The GPU and the CPU are very different in nature. The CPU has a larger cache and a faster computing core, which can handle more complex operations. But the GPU does not have such characteristics; the cache is smaller and the single-core performance is slower than the CPU. However, the GPU has a massive array of computing cores (commonly known as CUDA Core), so its advantage is that it is suitable for performing a large number of operations at the same time. A top-of-the-line CPU can have up to 56 cores (Intel Xeon Platinum 9282) and 112 threads, but a low-end GPU (such as Quadro P620) has as many as 512 cores (equal to the number of threads). Of course, this does not mean that the GPU is more powerful than the CPU, but that the types of computing suitable for the two are different. The feature that the GPU has a large number of cores has to be coupled with the parallel computing to make the most of their advantages. Therefore, as shown in the figure below, the GPU can perform calculations in parallel with all cores while the CPU must do that in sequential order. The GPU is designed for the compute-intensive, highly parallel computing required for image processing. All of the aforementioned applications have the characteristics of large amount of computing data and high parallelism, so they are the most suitable for GPU computing.
How to use GPU to accelerate computing
There are three major categories of GPU-accelerated computing:
- Using commercial software packages
- Using open source or official libraries
- CUDA programming
Using commercial software packages
The first category has many types, among which the area of finite element analysis is the largest. Related calculations in this field include applications such as fluid dynamics analysis, thermal conductivity analysis, electromagnetic field analysis, or stress analysis. Since the range covers IC design, architectural design, and even many vehicles or chemical plants need to perform simulation analysis through such software, the development of such software has great commercial value. Those who want to learn more about these applications can refer to the related articles on GPU applications.
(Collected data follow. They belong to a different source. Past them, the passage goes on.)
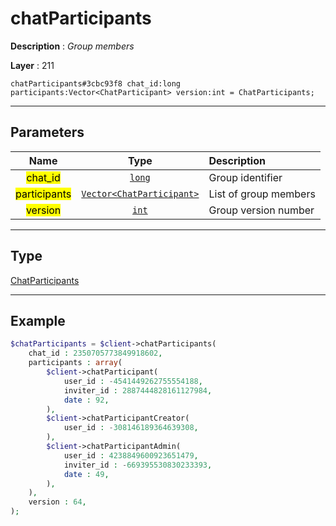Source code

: # chatParticipants

**Description** : *Group members*

**Layer** : 211

```tl
chatParticipants#3cbc93f8 chat_id:long participants:Vector<ChatParticipant> version:int = ChatParticipants;
```

---

## Parameters

| Name | Type | Description |
| :---: | :---: | :--- |
| <mark>chat_id</mark> | [`long`](type/long) | Group identifier |
| <mark>participants</mark> | [`Vector<ChatParticipant>`](type/ChatParticipant) | List of group members |
| <mark>version</mark> | [`int`](type/int) | Group version number |

---

## Type

[ChatParticipants](type/ChatParticipants)

---

## Example

```php
$chatParticipants = $client->chatParticipants(
	chat_id : 2350705773849918602,
	participants : array(
		$client->chatParticipant(
			user_id : -4541449262755554188,
			inviter_id : 2887444828161127984,
			date : 92,
		),
		$client->chatParticipantCreator(
			user_id : -308146189364639308,
		),
		$client->chatParticipantAdmin(
			user_id : 4238849600923651479,
			inviter_id : -669395530830233393,
			date : 49,
		),
	),
	version : 64,
);
```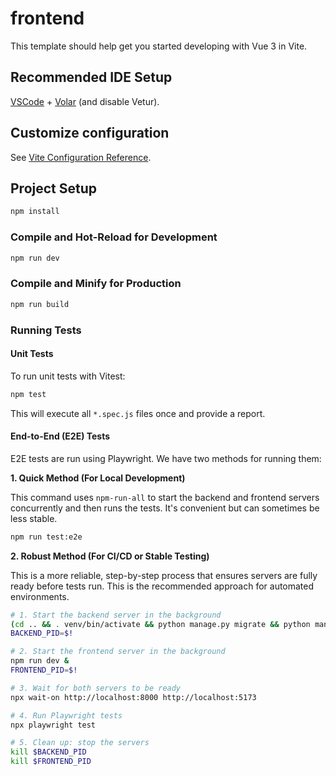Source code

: # frontend

This template should help get you started developing with Vue 3 in Vite.

## Recommended IDE Setup

[VSCode](https://code.visualstudio.com/) + [Volar](https://marketplace.visualstudio.com/items?itemName=Vue.volar) (and disable Vetur).

## Customize configuration

See [Vite Configuration Reference](https://vite.dev/config/).

## Project Setup

```sh
npm install
```

### Compile and Hot-Reload for Development

```sh
npm run dev
```

### Compile and Minify for Production

```sh
npm run build
```

### Running Tests

#### Unit Tests

To run unit tests with Vitest:

```sh
npm test
```

This will execute all `*.spec.js` files once and provide a report.

#### End-to-End (E2E) Tests

E2E tests are run using Playwright. We have two methods for running them:

**1. Quick Method (For Local Development)**

This command uses `npm-run-all` to start the backend and frontend servers concurrently and then runs the tests. It's convenient but can sometimes be less stable.

```sh
npm run test:e2e
```

**2. Robust Method (For CI/CD or Stable Testing)**

This is a more reliable, step-by-step process that ensures servers are fully ready before tests run. This is the recommended approach for automated environments.

```bash
# 1. Start the backend server in the background
(cd .. && . venv/bin/activate && python manage.py migrate && python manage.py runserver) &
BACKEND_PID=$!

# 2. Start the frontend server in the background
npm run dev &
FRONTEND_PID=$!

# 3. Wait for both servers to be ready
npx wait-on http://localhost:8000 http://localhost:5173

# 4. Run Playwright tests
npx playwright test

# 5. Clean up: stop the servers
kill $BACKEND_PID
kill $FRONTEND_PID
```

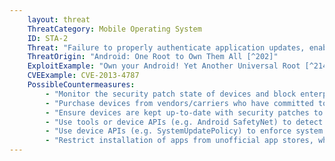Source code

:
```yaml
---
    layout: threat
    ThreatCategory: Mobile Operating System
    ID: STA-2
    Threat: "Failure to properly authenticate application updates, enabling attackers to cause installation of malicious apps."
    ThreatOrigin: "Android: One Root to Own Them All [^202]"
    ExploitExample: "Own your Android! Yet Another Universal Root [^214]"
    CVEExample: CVE-2013-4787
    PossibleCountermeasures:
        - "Monitor the security patch state of devices and block enterprise connectivity from out-of-date devices with known exploitable vulnerabilities."
        - "Purchase devices from vendors/carriers who have committed to providing timely updates or who have known track records for prompt updates."
        - "Ensure devices are kept up-to-date with security patches to decrease the likelihood that they can be rooted/jailbroken."
        - "Use tools or device APIs (e.g. Android SafetyNet) to detect and block enterprise connectivity from known compromised devices."
        - "Use device APIs (e.g. SystemUpdatePolicy) to enforce system update policies."
        - "Restrict installation of apps from unofficial app stores, which may not undergo certificate validation processes (e.g., side-loading)"
---
```

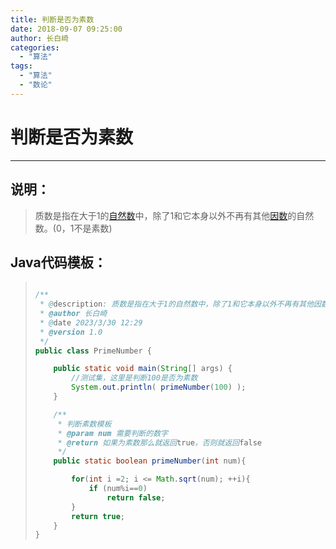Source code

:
 ```yaml
---
title: 判断是否为素数
date: 2018-09-07 09:25:00
author: 长白崎
categories:
  - "算法"
tags:
  - "算法"
  - "数论"
---
```




# 判断是否为素数

---

## 说明：

>质数是指在大于1的[自然数](https://baike.baidu.com/item/自然数/385394)中，除了1和它本身以外不再有其他[因数](https://baike.baidu.com/item/因数/9539111)的自然数。(0，1不是素数)

## Java代码模板：

> ```java
> 
> /**
>  * @description: 质数是指在大于1的自然数中，除了1和它本身以外不再有其他因数的自然数。
>  * @author 长白崎
>  * @date 2023/3/30 12:29
>  * @version 1.0
>  */
> public class PrimeNumber {
> 
>     public static void main(String[] args) {
>         //测试集，这里是判断100是否为素数
>         System.out.println( primeNumber(100) );
>     }
> 
>     /**
>      * 判断素数模板
>      * @param num 需要判断的数字
>      * @return 如果为素数那么就返回true，否则就返回false
>      */
>     public static boolean primeNumber(int num){
> 
>         for(int i =2; i <= Math.sqrt(num); ++i){
>             if (num%i==0)
>                 return false;
>         }
>         return true;
>     }
> }
> 
> ```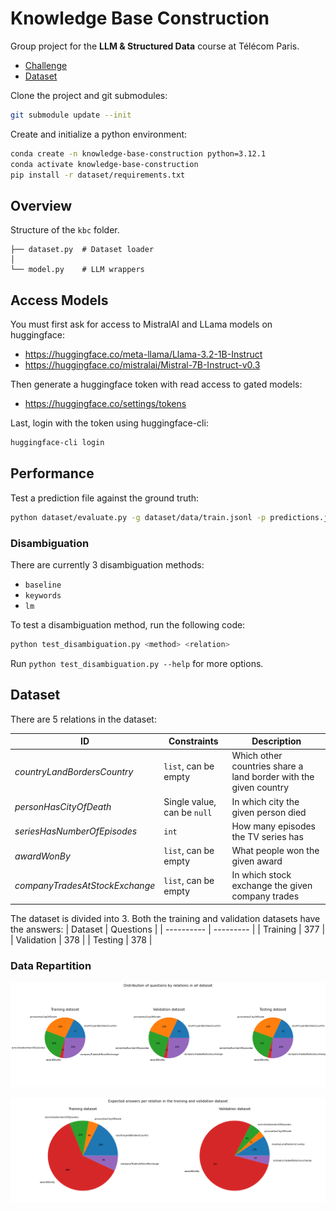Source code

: # Knowledge Base Construction

Group project for the **LLM & Structured Data** course at Télécom Paris.

- [Challenge](https://lm-kbc.github.io/challenge2024/)
- [Dataset](https://github.com/lm-kbc/dataset2024)

Clone the project and git submodules:

```bash
git submodule update --init
```

Create and initialize a python environment:

```bash
conda create -n knowledge-base-construction python=3.12.1
conda activate knowledge-base-construction
pip install -r dataset/requirements.txt
```

## Overview

Structure of the `kbc` folder.

```
├── dataset.py  # Dataset loader
│
└── model.py    # LLM wrappers
```

## Access Models

You must first ask for access to MistralAI and LLama models on huggingface:

- https://huggingface.co/meta-llama/Llama-3.2-1B-Instruct
- https://huggingface.co/mistralai/Mistral-7B-Instruct-v0.3

Then generate a huggingface token with read access to gated models:

- https://huggingface.co/settings/tokens

Last, login with the token using huggingface-cli:

```bash
huggingface-cli login
```

## Performance

Test a prediction file against the ground truth:

```bash
python dataset/evaluate.py -g dataset/data/train.jsonl -p predictions.jsonl
```

### Disambiguation

There are currently 3 disambiguation methods:

- `baseline`
- `keywords`
- `lm`

To test a disambiguation method, run the following code:

```bash
python test_disambiguation.py <method> <relation>
```

Run `python test_disambiguation.py --help` for more options.

## Dataset

There are 5 relations in the dataset:

| ID                             | Constraints                 | Description                                                      |
| ------------------------------ | --------------------------- | ---------------------------------------------------------------- |
| _countryLandBordersCountry_    | `list`, can be empty        | Which other countries share a land border with the given country |
| _personHasCityOfDeath_         | Single value, can be `null` | In which city the given person died                              |
| _seriesHasNumberOfEpisodes_    | `int`                       | How many episodes the TV series has                              |
| _awardWonBy_                   | `list`, can be empty        | What people won the given award                                  |
| _companyTradesAtStockExchange_ | `list`, can be empty        | In which stock exchange the given company trades                 |

The dataset is divided into 3. Both the training and validation datasets have the answers:
| Dataset | Questions |
| ---------- | --------- |
| Training | 377 |
| Validation | 378 |
| Testing | 378 |

### Data Repartition

![Dataset Balance](./images/dataset_balance.png)

![Answers Per Relation](./images/answers_per_relation.png)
Using open source or official libraries
The second item is more customized and flexible, because you must write your own program, and the GPU computing module calls the libraries written by others or calls the official library provided by NVIDIA. The most common official NVIDIA libraries include matrix calculation library cuBLAS, frequency analysis library cuFFT, deep learning library cuDNN, etc., and you can also search them from the community such as GitHub. You can refer to the "GPU-ACCELERATED APPLICATIONS" from NVIDIA for the above two items. The content includes software and kits that can use GPUs in various fields and provide an introduction, so that developers can easily find the appropriate application.
CUDA programming
The third item must be programmed in CUDA, but the degree of freedom varies according to the programming language. Among them, the lower-level programming language C / C ++ or Fortran have the highest degree of freedom and can control GPU computing with the programming language; they can even be optimized for local memory and GPU memory data transfers. The second is Python, which is also the most mainstream programming language for artificial intelligence applications. The implementation methods include PyCuda or using the Numba library. PyCuda users still need to write CUDA C in the kernel program. Of course, its performance is almost equivalent to writing CUDA C. Numba uses a decorator to declare in the function and uses function signature to complete the setting of calling CUDA. In addition, Java, R, C #, etc. can also support CUDA, but they are not as direct as C / C ++ or Fortran. For the installation of CUDA environment, please refer to "How To Choose GPU Driver".